I became a Costco member 17 years ago. I first made the trek to the St. Louis Park store and later switched to the Eden Prairie store when it opened in 2004 as it was just 2 miles from my home. One of the things that really attracted me was their meat department. I'm a dyed-in-the-wool beef lover and I could not get over their selection and pricing. They do their own butchering on site, so the meat is incredibly fresh. And the prices....grocery stores aren't even close.
When I first started shopping there, all of the meat was graded USDA Choice. But about 7 years ago they also started to offer USDA Prime...the highest quality beef you can buy.
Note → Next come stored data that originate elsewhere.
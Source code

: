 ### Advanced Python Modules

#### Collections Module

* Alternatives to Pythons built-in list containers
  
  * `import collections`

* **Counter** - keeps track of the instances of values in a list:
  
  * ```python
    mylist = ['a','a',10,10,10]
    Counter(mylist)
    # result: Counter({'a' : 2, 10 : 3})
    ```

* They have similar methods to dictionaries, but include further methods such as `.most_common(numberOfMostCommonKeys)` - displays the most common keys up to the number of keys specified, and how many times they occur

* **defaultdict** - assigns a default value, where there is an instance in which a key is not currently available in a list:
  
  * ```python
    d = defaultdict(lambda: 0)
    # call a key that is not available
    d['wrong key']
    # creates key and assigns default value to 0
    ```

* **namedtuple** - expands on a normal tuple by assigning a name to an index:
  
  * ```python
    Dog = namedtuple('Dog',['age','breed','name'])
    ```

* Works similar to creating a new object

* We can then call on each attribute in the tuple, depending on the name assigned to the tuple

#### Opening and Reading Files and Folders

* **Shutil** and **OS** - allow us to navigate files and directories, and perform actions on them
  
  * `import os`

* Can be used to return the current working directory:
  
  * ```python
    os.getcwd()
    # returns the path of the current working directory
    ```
That's the stuff usually reserved for restaurants. While you can find USDA Prime beef at Lund's and Byerly's, they charge twice what Costco does.
I love steak, so that is the cut I buy most often. I also love beef short ribs, but I almost never buy them at Costco because they only sell boneless. If I'm braising or roasting short ribs, I want bone-in as it seriously amps up the flavor.
When it comes to bone-in short ribs, there are two cuts available. The one pictured above on the left is an English cut. It consists of a large, single bone and a healthy amount of meat. The one on the right is called a flanken cut. It consists of four or five ribs attached to the meat. When I braise short ribs, I use the English cut. When I roast short ribs, I use the flanken cut as more of the beef is next to those delicious bones.
In my 17 years of shopping Costco, they have only carried boneless short ribs. Two days ago I was at my beloved Eden Prairie Costco when the earth shifted on it's axis. There in the beef section sat flanken cut short ribs. Just when I thought it was never going to get any better than this, I picked up the package and saw the USDA PRIME label. Bone-in, USDA PRIME short ribs at just $7.49 per pound. Be still my heart.
USDA Prime means that these short ribs have a lot more fat than run of the mill USDA Choice. Typically, when you roast beef, it's at temperatures of 400º plus. But in slow roasting, you use a much lower temperature. There is so much delicious fat and collagen in short ribs, that slow roasting gradually melts them down and intensifies that flavor in the meat. It's like beef flavor to the power of ten in each incredibly tender and moist morsel. This Chris Morocco recipe serves four.
4 cloves garlic
1 tablespoon chopped rosemary
1 tablespoon olive oil
2 teaspoons soy sauce
1 teaspoon crushed red pepper flakes
2-1/2 pounds flanken cut beef short ribs (4 riblets in each piece of meat)
Fresh ground black pepper
- Preheat oven 275º.
- Process garlic in a garlic press into a small bowl. Mix in rosemary, oil, soy sauce and red pepper flakes. Mix until a paste forms.
- Season ribs generously with salt and pepper and place in a cast iron skillet. Coat the ribs all over with garlic paste. Cover skillet tightly in aluminum foil.
- Place skillet in oven and cook for 2-1/2 hours. Then serve.
Wine pairing: With the big flavor of this dish, you need a big, bold red...and only an Amarone will do!